With AI onside, medical trials are faster and more concise than ever before. We’ll consider how that’s possible in this article.
Easier Cross-Trial Referencing
Thorough medical testing is a convoluted process in itself, let alone when researchers also have to manually research all previous trials relating to a specific compound. This job can take months in itself, but it’s something that well-implemented AI solutions stand to do in seconds.
Let’s say a researcher wants to study the potential uses of a compound like dihexa for memory support. A quick AI search could instantly reveal vital cross-trial information, such as the fact that dihexa has never previously been used in a human study due to safety fears around cancer progression.
Scientists are then better able to position more concise, informed studies of their own, which ensure consistent, more easily achievable outcomes that have never been replicated elsewhere. The ability to easily refer back to things like previous health risks experienced during trials with the same drugs can ensure that every team member is always fully informed about the need for key safety precautions at all times.
Simplified Drug Discovery
The discovery of new drugs and compounds typically requires a lifetime of work and is sometimes even passed from one professional to another after years of dedicated research.
AI isn’t an instantaneous route to drug discovery, but it does stand to significantly simplify key processes, such as predicting a drug’s efficacy or identifying potential targets for a drug in production. AI can also predict the molecular properties of any new drug at the trial stage, by providing screening processes in half the time.

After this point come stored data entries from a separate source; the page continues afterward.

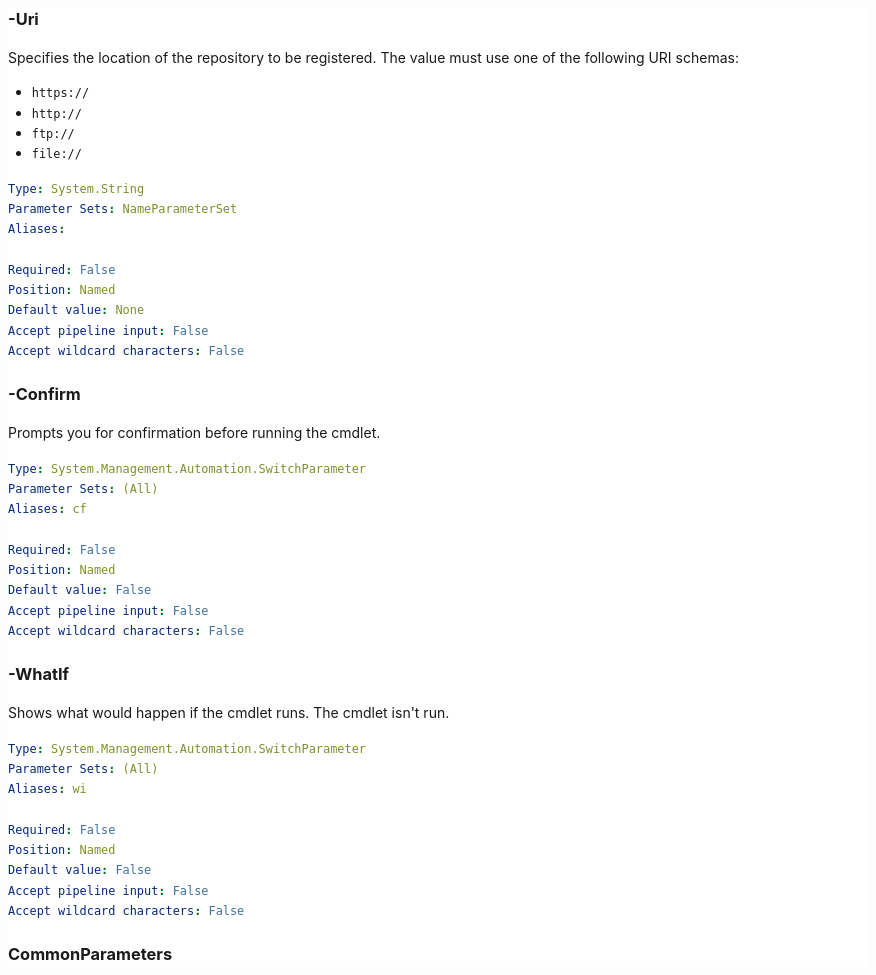 ### -Uri

Specifies the location of the repository to be registered. The value must use one of the following
URI schemas:

- `https://`
- `http://`
- `ftp://`
- `file://`

```yaml
Type: System.String
Parameter Sets: NameParameterSet
Aliases:

Required: False
Position: Named
Default value: None
Accept pipeline input: False
Accept wildcard characters: False
```

### -Confirm

Prompts you for confirmation before running the cmdlet.

```yaml
Type: System.Management.Automation.SwitchParameter
Parameter Sets: (All)
Aliases: cf

Required: False
Position: Named
Default value: False
Accept pipeline input: False
Accept wildcard characters: False
```

### -WhatIf

Shows what would happen if the cmdlet runs. The cmdlet isn't run.

```yaml
Type: System.Management.Automation.SwitchParameter
Parameter Sets: (All)
Aliases: wi

Required: False
Position: Named
Default value: False
Accept pipeline input: False
Accept wildcard characters: False
```

### CommonParameters
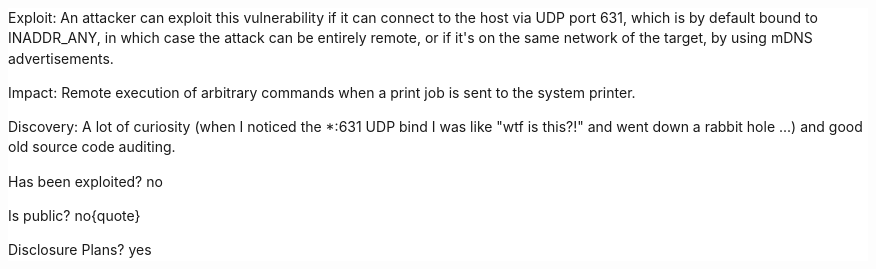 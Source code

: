 Exploit: An attacker can exploit this vulnerability if it can connect to the host via UDP port 631, which is by default bound to INADDR_ANY, in which case the attack can be entirely remote, or if it's on the same network of the target, by using mDNS advertisements.

Impact: Remote execution of arbitrary commands when a print job is sent to the system printer.

Discovery: A lot of curiosity (when I noticed the *:631 UDP bind I was like "wtf is this?!" and went down a rabbit hole ...) and good old source code auditing.

Has been exploited? no

Is public? no{quote}

Disclosure Plans? yes
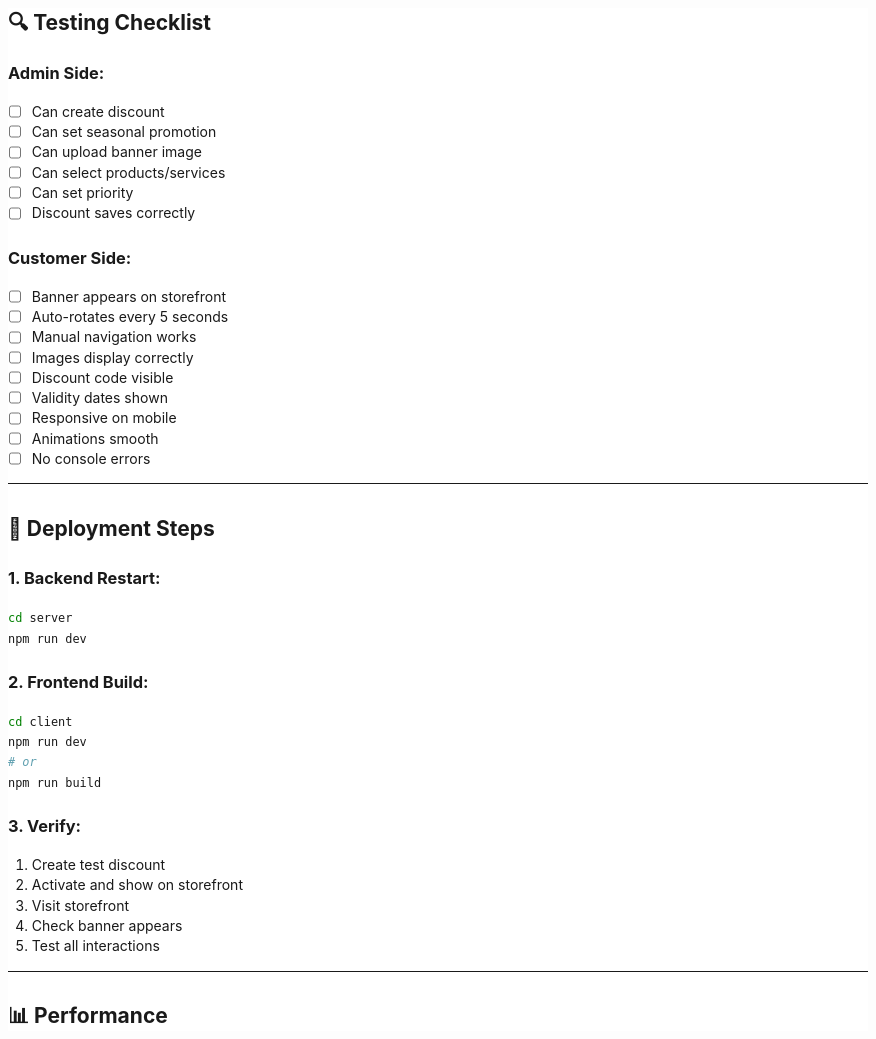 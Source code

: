 
## 🔍 Testing Checklist

### **Admin Side:**
- [ ] Can create discount
- [ ] Can set seasonal promotion
- [ ] Can upload banner image
- [ ] Can select products/services
- [ ] Can set priority
- [ ] Discount saves correctly

### **Customer Side:**
- [ ] Banner appears on storefront
- [ ] Auto-rotates every 5 seconds
- [ ] Manual navigation works
- [ ] Images display correctly
- [ ] Discount code visible
- [ ] Validity dates shown
- [ ] Responsive on mobile
- [ ] Animations smooth
- [ ] No console errors

---

## 🚀 Deployment Steps

### **1. Backend Restart:**
```bash
cd server
npm run dev
```

### **2. Frontend Build:**
```bash
cd client
npm run dev
# or
npm run build
```

### **3. Verify:**
1. Create test discount
2. Activate and show on storefront
3. Visit storefront
4. Check banner appears
5. Test all interactions

---

## 📊 Performance
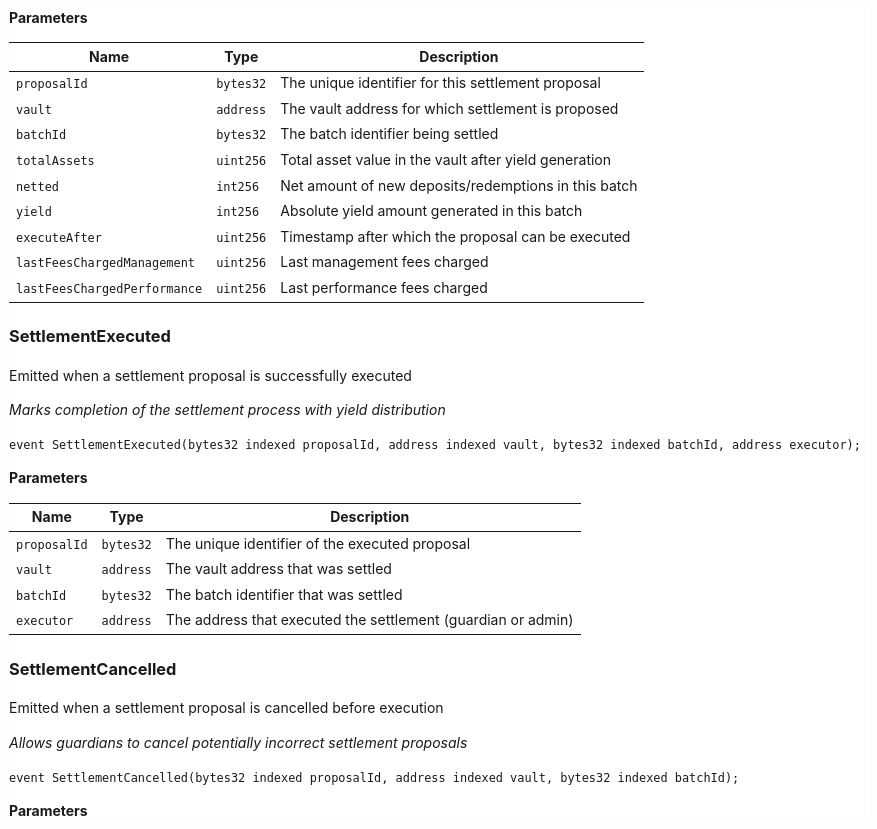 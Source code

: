 **Parameters**

|Name|Type|Description|
|----|----|-----------|
|`proposalId`|`bytes32`|The unique identifier for this settlement proposal|
|`vault`|`address`|The vault address for which settlement is proposed|
|`batchId`|`bytes32`|The batch identifier being settled|
|`totalAssets`|`uint256`|Total asset value in the vault after yield generation|
|`netted`|`int256`|Net amount of new deposits/redemptions in this batch|
|`yield`|`int256`|Absolute yield amount generated in this batch|
|`executeAfter`|`uint256`|Timestamp after which the proposal can be executed|
|`lastFeesChargedManagement`|`uint256`|Last management fees charged|
|`lastFeesChargedPerformance`|`uint256`|Last performance fees charged|

### SettlementExecuted
Emitted when a settlement proposal is successfully executed

*Marks completion of the settlement process with yield distribution*


```solidity
event SettlementExecuted(bytes32 indexed proposalId, address indexed vault, bytes32 indexed batchId, address executor);
```

**Parameters**

|Name|Type|Description|
|----|----|-----------|
|`proposalId`|`bytes32`|The unique identifier of the executed proposal|
|`vault`|`address`|The vault address that was settled|
|`batchId`|`bytes32`|The batch identifier that was settled|
|`executor`|`address`|The address that executed the settlement (guardian or admin)|

### SettlementCancelled
Emitted when a settlement proposal is cancelled before execution

*Allows guardians to cancel potentially incorrect settlement proposals*


```solidity
event SettlementCancelled(bytes32 indexed proposalId, address indexed vault, bytes32 indexed batchId);
```

**Parameters**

During the later stages of drug discovery, AI can also assist in the synthesis of new drug molecules themselves, as well as optimizing and streamlining even sizable clinical trials.
Ensuring Adaptability
As drug trials progress, clinical researchers often need to change the parameters of their study, either based on safety concerns, or the emergence of evidence they couldn’t previously have foreseen. As well as eliminating as many of these variables as possible with more thorough upfront analysis, AI ensures the adaptability required to change study parameters quickly. For instance, AI can automatically modify study protocols, without the need for convoluted manual adjustment.
AI in medicine is already saving lives. By bringing this technology into their clinical research, medical professionals stand to uncover new chemical compounds and drug uses faster than ever before.